[WHAT THE TASK ASKS]:
Restate each of the lines below word for word and drop every picture.

[EXERCISE DATA]:
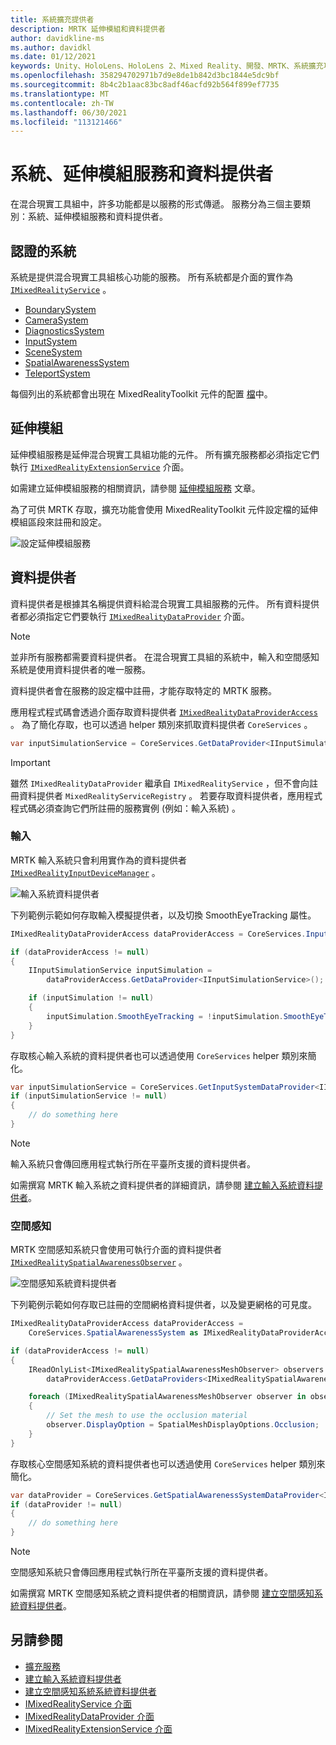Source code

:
 ```yaml
---
title: 系統擴充提供者
description: MRTK 延伸模組和資料提供者
author: davidkline-ms
ms.author: davidkl
ms.date: 01/12/2021
keywords: Unity、HoloLens、HoloLens 2、Mixed Reality、開發、MRTK、系統擴充功能、
ms.openlocfilehash: 358294702971b7d9e8de1b842d3bc1844e5dc9bf
ms.sourcegitcommit: 8b4c2b1aac83bc8adf46acfd92b564f899ef7735
ms.translationtype: MT
ms.contentlocale: zh-TW
ms.lasthandoff: 06/30/2021
ms.locfileid: "113121466"
---
```

# <a name="systems-extension-services-and-data-providers"></a>系統、延伸模組服務和資料提供者

在混合現實工具組中，許多功能都是以服務的形式傳遞。 服務分為三個主要類別：系統、延伸模組服務和資料提供者。

## <a name="systems"></a>認證的系統

系統是提供混合現實工具組核心功能的服務。 所有系統都是介面的實作為 [`IMixedRealityService`](xref:Microsoft.MixedReality.Toolkit.IMixedRealityService) 。

- [BoundarySystem](../features/boundary/boundary-system-getting-started.md)
- [CameraSystem](../features/camera-system/camera-system-overview.md)
- [DiagnosticsSystem](../features/diagnostics/diagnostics-system-getting-started.md)
- [InputSystem](../features/input/overview.md)
- [SceneSystem](../features/scene-system/scene-system-getting-started.md)
- [SpatialAwarenessSystem](../features/spatial-awareness/spatial-awareness-getting-started.md)
- [TeleportSystem](../features/teleport-system/teleport-system.md)

每個列出的系統都會出現在 MixedRealityToolkit 元件的配置 [檔](../features/profiles/profiles.md)中。

## <a name="extensions"></a>延伸模組

延伸模組服務是延伸混合現實工具組功能的元件。 所有擴充服務都必須指定它們執行 [`IMixedRealityExtensionService`](xref:Microsoft.MixedReality.Toolkit.IMixedRealityExtensionService) 介面。

如需建立延伸模組服務的相關資訊，請參閱 [延伸模組服務](../features/extensions/extension-services.md) 文章。

為了可供 MRTK 存取，擴充功能會使用 MixedRealityToolkit 元件設定檔的延伸模組區段來註冊和設定。

![設定延伸模組服務](../features/images/profiles/ConfiguredExtensionService.png)

## <a name="data-providers"></a>資料提供者

資料提供者是根據其名稱提供資料給混合現實工具組服務的元件。 所有資料提供者都必須指定它們要執行 [`IMixedRealityDataProvider`](xref:Microsoft.MixedReality.Toolkit.IMixedRealityDataProvider) 介面。

> [!NOTE]
> 並非所有服務都需要資料提供者。 在混合現實工具組的系統中，輸入和空間感知系統是使用資料提供者的唯一服務。

資料提供者會在服務的設定檔中註冊，才能存取特定的 MRTK 服務。

應用程式程式碼會透過介面存取資料提供者 [`IMixedRealityDataProviderAccess`](xref:Microsoft.MixedReality.Toolkit.IMixedRealityDataProviderAccess) 。 為了簡化存取，也可以透過 helper 類別來抓取資料提供者 `CoreServices` 。

```c#
var inputSimulationService = CoreServices.GetDataProvider<IInputSimulationService>(CoreServices.InputSystem);
```

> [!IMPORTANT]
> 雖然 `IMixedRealityDataProvider` 繼承自 `IMixedRealityService` ，但不會向註冊資料提供者 `MixedRealityServiceRegistry` 。 若要存取資料提供者，應用程式程式碼必須查詢它們所註冊的服務實例 (例如：輸入系統) 。

### <a name="input"></a>輸入

MRTK 輸入系統只會利用實作為的資料提供者 [`IMixedRealityInputDeviceManager`](xref:Microsoft.MixedReality.Toolkit.Input.IMixedRealityInputDeviceManager) 。

![輸入系統資料提供者](../features/images/input/RegisteredServiceProviders.PNG)

下列範例示範如何存取輸入模擬提供者，以及切換 SmoothEyeTracking 屬性。

```c#
IMixedRealityDataProviderAccess dataProviderAccess = CoreServices.InputSystem as IMixedRealityDataProviderAccess;

if (dataProviderAccess != null)
{
    IInputSimulationService inputSimulation =
        dataProviderAccess.GetDataProvider<IInputSimulationService>();

    if (inputSimulation != null)
    {
        inputSimulation.SmoothEyeTracking = !inputSimulation.SmoothEyeTracking;
    }
}
```

存取核心輸入系統的資料提供者也可以透過使用 `CoreServices` helper 類別來簡化。

```c#
var inputSimulationService = CoreServices.GetInputSystemDataProvider<IInputSimulationService>();
if (inputSimulationService != null)
{
    // do something here
}
```

> [!NOTE]
> 輸入系統只會傳回應用程式執行所在平臺所支援的資料提供者。

如需撰寫 MRTK 輸入系統之資料提供者的詳細資訊，請參閱 [建立輸入系統資料提供者](../features/input/create-data-provider.md)。

### <a name="spatial-awareness"></a>空間感知

MRTK 空間感知系統只會使用可執行介面的資料提供者 [`IMixedRealitySpatialAwarenessObserver`](xref:Microsoft.MixedReality.Toolkit.SpatialAwareness.IMixedRealitySpatialAwarenessObserver) 。

![空間感知系統資料提供者](../features/images/spatial-awareness/SpatialAwarenessProfile.png)

下列範例示範如何存取已註冊的空間網格資料提供者，以及變更網格的可見度。

```c#
IMixedRealityDataProviderAccess dataProviderAccess =
    CoreServices.SpatialAwarenessSystem as IMixedRealityDataProviderAccess;

if (dataProviderAccess != null)
{
    IReadOnlyList<IMixedRealitySpatialAwarenessMeshObserver> observers =
        dataProviderAccess.GetDataProviders<IMixedRealitySpatialAwarenessMeshObserver>();

    foreach (IMixedRealitySpatialAwarenessMeshObserver observer in observers)
    {
        // Set the mesh to use the occlusion material
        observer.DisplayOption = SpatialMeshDisplayOptions.Occlusion;
    }
}
```

存取核心空間感知系統的資料提供者也可以透過使用 `CoreServices` helper 類別來簡化。

```c#
var dataProvider = CoreServices.GetSpatialAwarenessSystemDataProvider<IMixedRealitySpatialAwarenessMeshObserver>();
if (dataProvider != null)
{
    // do something here
}
```

> [!NOTE]
> 空間感知系統只會傳回應用程式執行所在平臺所支援的資料提供者。

如需撰寫 MRTK 空間感知系統之資料提供者的相關資訊，請參閱 [建立空間感知系統資料提供者](../features/spatial-awareness/create-data-provider.md)。

## <a name="see-also"></a>另請參閱

- [擴充服務](../features/extensions/extension-services.md)
- [建立輸入系統資料提供者](../features/input/create-data-provider.md)
- [建立空間感知系統系統資料提供者](../features/spatial-awareness/create-data-provider.md)
- [IMixedRealityService 介面](xref:Microsoft.MixedReality.Toolkit.IMixedRealityService)
- [IMixedRealityDataProvider 介面](xref:Microsoft.MixedReality.Toolkit.IMixedRealityDataProvider)
- [IMixedRealityExtensionService 介面](xref:Microsoft.MixedReality.Toolkit.IMixedRealityExtensionService)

[TASK ANSWER]:
Source code

:
 ```yaml
---
title: 系統擴充提供者
description: MRTK 延伸模組和資料提供者
author: davidkline-ms
ms.author: davidkl
ms.date: 01/12/2021
keywords: Unity、HoloLens、HoloLens 2、Mixed Reality、開發、MRTK、系統擴充功能、
ms.openlocfilehash: 358294702971b7d9e8de1b842d3bc1844e5dc9bf
ms.sourcegitcommit: 8b4c2b1aac83bc8adf46acfd92b564f899ef7735
ms.translationtype: MT
ms.contentlocale: zh-TW
ms.lasthandoff: 06/30/2021
ms.locfileid: "113121466"
---
```

# <a name="systems-extension-services-and-data-providers"></a>系統、延伸模組服務和資料提供者

在混合現實工具組中，許多功能都是以服務的形式傳遞。 服務分為三個主要類別：系統、延伸模組服務和資料提供者。

## <a name="systems"></a>認證的系統

系統是提供混合現實工具組核心功能的服務。 所有系統都是介面的實作為 [`IMixedRealityService`](xref:Microsoft.MixedReality.Toolkit.IMixedRealityService) 。

- [BoundarySystem](../features/boundary/boundary-system-getting-started.md)
- [CameraSystem](../features/camera-system/camera-system-overview.md)
- [DiagnosticsSystem](../features/diagnostics/diagnostics-system-getting-started.md)
- [InputSystem](../features/input/overview.md)
- [SceneSystem](../features/scene-system/scene-system-getting-started.md)
- [SpatialAwarenessSystem](../features/spatial-awareness/spatial-awareness-getting-started.md)
- [TeleportSystem](../features/teleport-system/teleport-system.md)

每個列出的系統都會出現在 MixedRealityToolkit 元件的配置 [檔](../features/profiles/profiles.md)中。

## <a name="extensions"></a>延伸模組

延伸模組服務是延伸混合現實工具組功能的元件。 所有擴充服務都必須指定它們執行 [`IMixedRealityExtensionService`](xref:Microsoft.MixedReality.Toolkit.IMixedRealityExtensionService) 介面。

如需建立延伸模組服務的相關資訊，請參閱 [延伸模組服務](../features/extensions/extension-services.md) 文章。

為了可供 MRTK 存取，擴充功能會使用 MixedRealityToolkit 元件設定檔的延伸模組區段來註冊和設定。

![設定延伸模組服務](../features/images/profiles/ConfiguredExtensionService.png)

## <a name="data-providers"></a>資料提供者

資料提供者是根據其名稱提供資料給混合現實工具組服務的元件。 所有資料提供者都必須指定它們要執行 [`IMixedRealityDataProvider`](xref:Microsoft.MixedReality.Toolkit.IMixedRealityDataProvider) 介面。

> [!NOTE]
> 並非所有服務都需要資料提供者。 在混合現實工具組的系統中，輸入和空間感知系統是使用資料提供者的唯一服務。

資料提供者會在服務的設定檔中註冊，才能存取特定的 MRTK 服務。

應用程式程式碼會透過介面存取資料提供者 [`IMixedRealityDataProviderAccess`](xref:Microsoft.MixedReality.Toolkit.IMixedRealityDataProviderAccess) 。 為了簡化存取，也可以透過 helper 類別來抓取資料提供者 `CoreServices` 。

```c#
var inputSimulationService = CoreServices.GetDataProvider<IInputSimulationService>(CoreServices.InputSystem);
```

> [!IMPORTANT]
> 雖然 `IMixedRealityDataProvider` 繼承自 `IMixedRealityService` ，但不會向註冊資料提供者 `MixedRealityServiceRegistry` 。 若要存取資料提供者，應用程式程式碼必須查詢它們所註冊的服務實例 (例如：輸入系統) 。

### <a name="input"></a>輸入

MRTK 輸入系統只會利用實作為的資料提供者 [`IMixedRealityInputDeviceManager`](xref:Microsoft.MixedReality.Toolkit.Input.IMixedRealityInputDeviceManager) 。

![輸入系統資料提供者](../features/images/input/RegisteredServiceProviders.PNG)

下列範例示範如何存取輸入模擬提供者，以及切換 SmoothEyeTracking 屬性。

```c#
IMixedRealityDataProviderAccess dataProviderAccess = CoreServices.InputSystem as IMixedRealityDataProviderAccess;

if (dataProviderAccess != null)
{
    IInputSimulationService inputSimulation =
        dataProviderAccess.GetDataProvider<IInputSimulationService>();

    if (inputSimulation != null)
    {
        inputSimulation.SmoothEyeTracking = !inputSimulation.SmoothEyeTracking;
    }
}
```

存取核心輸入系統的資料提供者也可以透過使用 `CoreServices` helper 類別來簡化。

```c#
var inputSimulationService = CoreServices.GetInputSystemDataProvider<IInputSimulationService>();
if (inputSimulationService != null)
{
    // do something here
}
```

> [!NOTE]
> 輸入系統只會傳回應用程式執行所在平臺所支援的資料提供者。

如需撰寫 MRTK 輸入系統之資料提供者的詳細資訊，請參閱 [建立輸入系統資料提供者](../features/input/create-data-provider.md)。

### <a name="spatial-awareness"></a>空間感知

MRTK 空間感知系統只會使用可執行介面的資料提供者 [`IMixedRealitySpatialAwarenessObserver`](xref:Microsoft.MixedReality.Toolkit.SpatialAwareness.IMixedRealitySpatialAwarenessObserver) 。

![空間感知系統資料提供者](../features/images/spatial-awareness/SpatialAwarenessProfile.png)

下列範例示範如何存取已註冊的空間網格資料提供者，以及變更網格的可見度。

```c#
IMixedRealityDataProviderAccess dataProviderAccess =
    CoreServices.SpatialAwarenessSystem as IMixedRealityDataProviderAccess;

if (dataProviderAccess != null)
{
    IReadOnlyList<IMixedRealitySpatialAwarenessMeshObserver> observers =
        dataProviderAccess.GetDataProviders<IMixedRealitySpatialAwarenessMeshObserver>();

    foreach (IMixedRealitySpatialAwarenessMeshObserver observer in observers)
    {
        // Set the mesh to use the occlusion material
        observer.DisplayOption = SpatialMeshDisplayOptions.Occlusion;
    }
}
```

存取核心空間感知系統的資料提供者也可以透過使用 `CoreServices` helper 類別來簡化。

```c#
var dataProvider = CoreServices.GetSpatialAwarenessSystemDataProvider<IMixedRealitySpatialAwarenessMeshObserver>();
if (dataProvider != null)
{
    // do something here
}
```

> [!NOTE]
> 空間感知系統只會傳回應用程式執行所在平臺所支援的資料提供者。

如需撰寫 MRTK 空間感知系統之資料提供者的相關資訊，請參閱 [建立空間感知系統資料提供者](../features/spatial-awareness/create-data-provider.md)。

## <a name="see-also"></a>另請參閱

- [擴充服務](../features/extensions/extension-services.md)
- [建立輸入系統資料提供者](../features/input/create-data-provider.md)
- [建立空間感知系統系統資料提供者](../features/spatial-awareness/create-data-provider.md)
- [IMixedRealityService 介面](xref:Microsoft.MixedReality.Toolkit.IMixedRealityService)
- [IMixedRealityDataProvider 介面](xref:Microsoft.MixedReality.Toolkit.IMixedRealityDataProvider)
- [IMixedRealityExtensionService 介面](xref:Microsoft.MixedReality.Toolkit.IMixedRealityExtensionService)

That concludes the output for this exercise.